### [MATERIAL SHOWN]
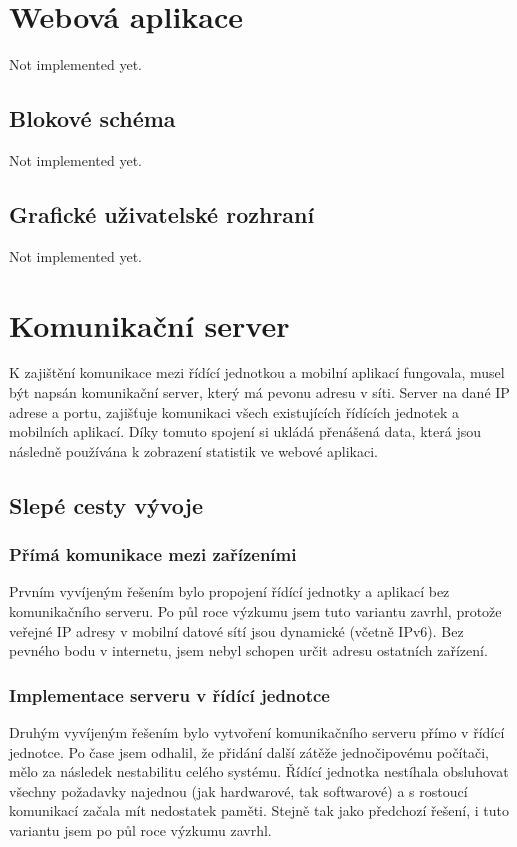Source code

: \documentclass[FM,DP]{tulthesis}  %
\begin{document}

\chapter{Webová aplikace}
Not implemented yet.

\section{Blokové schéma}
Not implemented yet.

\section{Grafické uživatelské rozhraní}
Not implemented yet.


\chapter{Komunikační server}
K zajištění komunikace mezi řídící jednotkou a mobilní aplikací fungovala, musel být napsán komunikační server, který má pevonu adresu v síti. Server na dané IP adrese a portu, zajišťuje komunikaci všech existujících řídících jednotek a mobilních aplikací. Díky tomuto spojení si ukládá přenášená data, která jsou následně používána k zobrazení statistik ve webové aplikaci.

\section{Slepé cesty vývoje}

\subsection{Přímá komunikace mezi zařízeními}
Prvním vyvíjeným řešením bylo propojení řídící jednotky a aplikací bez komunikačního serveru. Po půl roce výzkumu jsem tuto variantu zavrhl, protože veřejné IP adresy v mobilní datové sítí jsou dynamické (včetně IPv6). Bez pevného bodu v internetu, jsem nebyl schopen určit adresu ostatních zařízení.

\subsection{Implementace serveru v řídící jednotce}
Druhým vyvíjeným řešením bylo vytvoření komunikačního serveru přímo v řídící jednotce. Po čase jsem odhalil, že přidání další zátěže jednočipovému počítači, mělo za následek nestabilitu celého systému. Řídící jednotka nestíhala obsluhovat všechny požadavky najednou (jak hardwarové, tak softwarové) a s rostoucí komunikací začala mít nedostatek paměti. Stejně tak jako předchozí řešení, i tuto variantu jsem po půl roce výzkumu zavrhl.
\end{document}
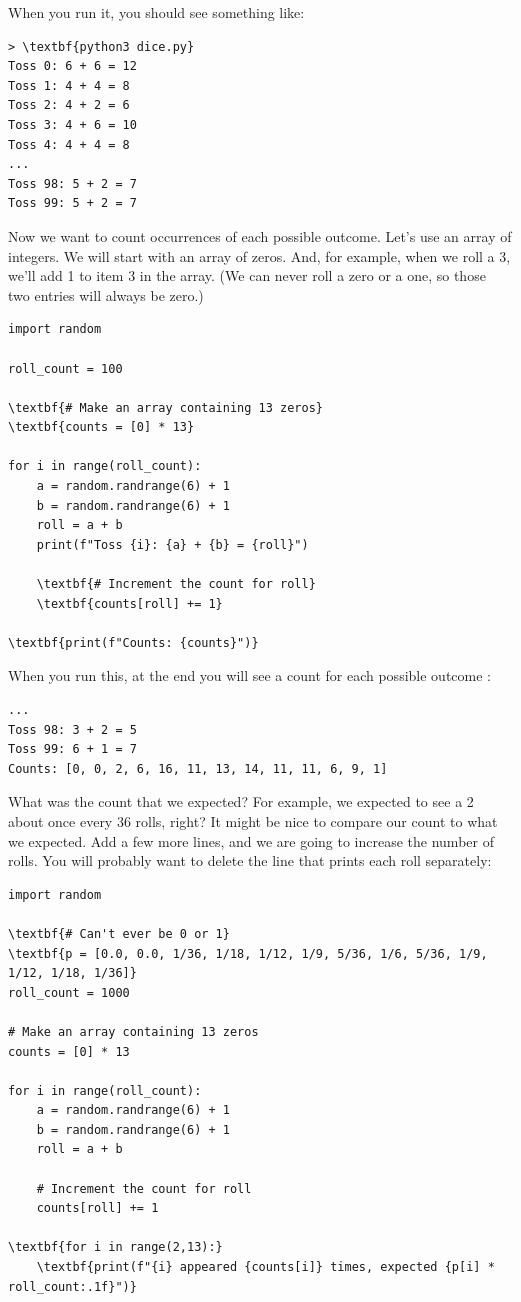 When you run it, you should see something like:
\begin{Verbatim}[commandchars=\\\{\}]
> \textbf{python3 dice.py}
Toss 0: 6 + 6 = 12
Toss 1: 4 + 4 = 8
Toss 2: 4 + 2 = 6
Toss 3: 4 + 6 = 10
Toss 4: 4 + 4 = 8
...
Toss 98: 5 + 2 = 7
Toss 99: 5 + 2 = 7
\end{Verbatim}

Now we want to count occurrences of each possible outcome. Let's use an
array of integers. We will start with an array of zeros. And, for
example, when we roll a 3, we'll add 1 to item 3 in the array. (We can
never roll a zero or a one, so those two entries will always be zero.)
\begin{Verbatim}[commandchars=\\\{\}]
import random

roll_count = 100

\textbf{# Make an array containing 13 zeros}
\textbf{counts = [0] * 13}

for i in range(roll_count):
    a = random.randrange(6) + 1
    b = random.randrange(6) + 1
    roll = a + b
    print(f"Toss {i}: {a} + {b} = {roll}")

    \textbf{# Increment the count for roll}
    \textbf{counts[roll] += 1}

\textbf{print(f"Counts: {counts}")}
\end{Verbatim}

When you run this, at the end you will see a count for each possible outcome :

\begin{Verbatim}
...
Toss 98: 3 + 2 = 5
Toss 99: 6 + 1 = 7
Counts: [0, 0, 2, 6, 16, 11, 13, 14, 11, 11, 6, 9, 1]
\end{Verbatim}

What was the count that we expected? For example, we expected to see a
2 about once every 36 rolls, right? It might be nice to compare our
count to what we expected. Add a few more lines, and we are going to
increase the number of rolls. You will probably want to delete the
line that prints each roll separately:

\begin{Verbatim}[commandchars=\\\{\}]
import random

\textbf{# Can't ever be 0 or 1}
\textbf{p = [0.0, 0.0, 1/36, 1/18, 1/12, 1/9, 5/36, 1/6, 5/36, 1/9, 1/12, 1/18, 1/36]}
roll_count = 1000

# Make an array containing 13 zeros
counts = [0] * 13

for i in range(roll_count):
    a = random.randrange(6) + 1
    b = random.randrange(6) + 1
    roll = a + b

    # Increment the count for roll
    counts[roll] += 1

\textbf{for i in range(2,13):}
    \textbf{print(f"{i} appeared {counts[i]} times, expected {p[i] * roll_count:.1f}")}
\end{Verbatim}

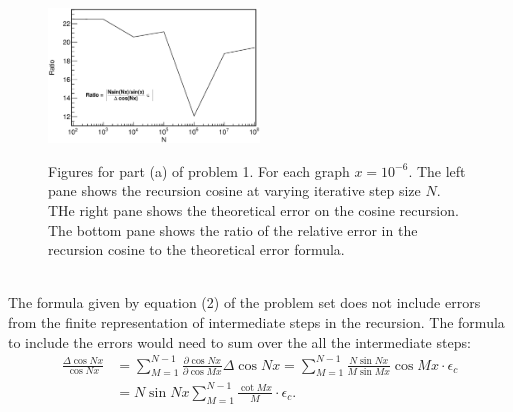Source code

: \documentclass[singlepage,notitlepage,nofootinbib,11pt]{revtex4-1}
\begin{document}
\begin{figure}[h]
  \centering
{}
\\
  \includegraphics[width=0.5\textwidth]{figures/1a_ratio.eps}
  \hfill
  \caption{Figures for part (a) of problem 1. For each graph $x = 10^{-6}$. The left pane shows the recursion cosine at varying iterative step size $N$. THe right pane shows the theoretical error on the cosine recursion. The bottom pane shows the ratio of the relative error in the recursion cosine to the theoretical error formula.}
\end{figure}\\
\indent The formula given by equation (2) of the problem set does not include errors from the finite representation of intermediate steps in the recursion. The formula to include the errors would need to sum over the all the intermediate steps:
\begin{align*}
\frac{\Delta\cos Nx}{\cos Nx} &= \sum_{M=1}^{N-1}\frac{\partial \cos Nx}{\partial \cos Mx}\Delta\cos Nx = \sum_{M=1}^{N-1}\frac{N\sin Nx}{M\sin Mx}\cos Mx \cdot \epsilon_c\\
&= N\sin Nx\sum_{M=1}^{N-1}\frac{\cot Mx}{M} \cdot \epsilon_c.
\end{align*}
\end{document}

--

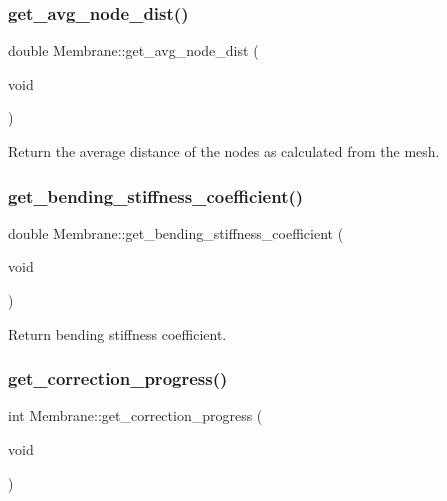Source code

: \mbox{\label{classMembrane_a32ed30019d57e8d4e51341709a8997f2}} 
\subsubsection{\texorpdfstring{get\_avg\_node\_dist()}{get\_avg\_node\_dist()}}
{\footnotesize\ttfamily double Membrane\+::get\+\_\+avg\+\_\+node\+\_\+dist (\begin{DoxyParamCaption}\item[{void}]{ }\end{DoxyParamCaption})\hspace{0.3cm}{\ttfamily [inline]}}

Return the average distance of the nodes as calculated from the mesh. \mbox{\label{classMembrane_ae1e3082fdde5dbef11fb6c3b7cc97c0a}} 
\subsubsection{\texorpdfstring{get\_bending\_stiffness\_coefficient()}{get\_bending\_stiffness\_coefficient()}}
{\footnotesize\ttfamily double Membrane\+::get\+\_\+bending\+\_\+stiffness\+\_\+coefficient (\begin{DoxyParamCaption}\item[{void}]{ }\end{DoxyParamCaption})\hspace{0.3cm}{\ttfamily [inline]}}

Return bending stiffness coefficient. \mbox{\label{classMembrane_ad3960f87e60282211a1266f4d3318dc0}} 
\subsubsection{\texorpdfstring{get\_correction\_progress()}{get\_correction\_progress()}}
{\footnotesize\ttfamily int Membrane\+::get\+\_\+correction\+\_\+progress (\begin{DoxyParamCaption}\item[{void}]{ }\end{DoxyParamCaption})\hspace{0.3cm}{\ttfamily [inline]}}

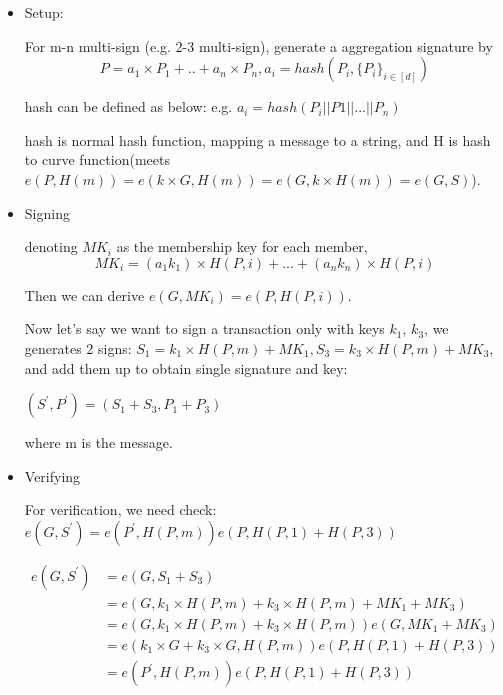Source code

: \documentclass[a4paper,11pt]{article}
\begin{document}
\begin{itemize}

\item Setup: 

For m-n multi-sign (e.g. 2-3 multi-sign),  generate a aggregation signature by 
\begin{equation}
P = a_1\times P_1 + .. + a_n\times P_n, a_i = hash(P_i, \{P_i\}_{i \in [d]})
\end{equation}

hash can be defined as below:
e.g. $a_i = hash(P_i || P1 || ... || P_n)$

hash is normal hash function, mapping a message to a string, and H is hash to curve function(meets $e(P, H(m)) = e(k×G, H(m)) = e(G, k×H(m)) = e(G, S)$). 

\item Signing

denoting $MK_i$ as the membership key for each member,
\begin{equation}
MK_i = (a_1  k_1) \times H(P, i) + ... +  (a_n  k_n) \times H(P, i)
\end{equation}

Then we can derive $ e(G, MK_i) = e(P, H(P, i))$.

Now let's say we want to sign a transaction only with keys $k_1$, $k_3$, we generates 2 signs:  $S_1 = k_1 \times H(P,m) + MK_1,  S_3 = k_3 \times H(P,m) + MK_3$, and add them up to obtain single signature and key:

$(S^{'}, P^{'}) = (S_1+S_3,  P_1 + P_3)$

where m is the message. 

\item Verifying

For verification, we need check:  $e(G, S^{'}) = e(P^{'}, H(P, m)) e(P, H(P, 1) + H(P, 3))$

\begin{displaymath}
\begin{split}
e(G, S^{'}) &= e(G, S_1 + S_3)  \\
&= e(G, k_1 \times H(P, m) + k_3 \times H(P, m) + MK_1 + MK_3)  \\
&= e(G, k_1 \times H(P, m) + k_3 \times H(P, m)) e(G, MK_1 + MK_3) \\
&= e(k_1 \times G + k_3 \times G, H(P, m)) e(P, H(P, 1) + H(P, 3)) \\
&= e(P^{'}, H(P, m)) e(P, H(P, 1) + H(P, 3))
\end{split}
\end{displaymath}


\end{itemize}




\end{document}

### [WHAT IS EXPECTED]
Search the material above for the string "message", and copy every line in which it turns up.

### [ANSWER SECTION]
hash is normal hash function, mapping a message to a string, and H is hash to curve function(meets $e(P, H(m)) = e(k×G, H(m)) = e(G, k×H(m)) = e(G, S)$). 
where m is the message. 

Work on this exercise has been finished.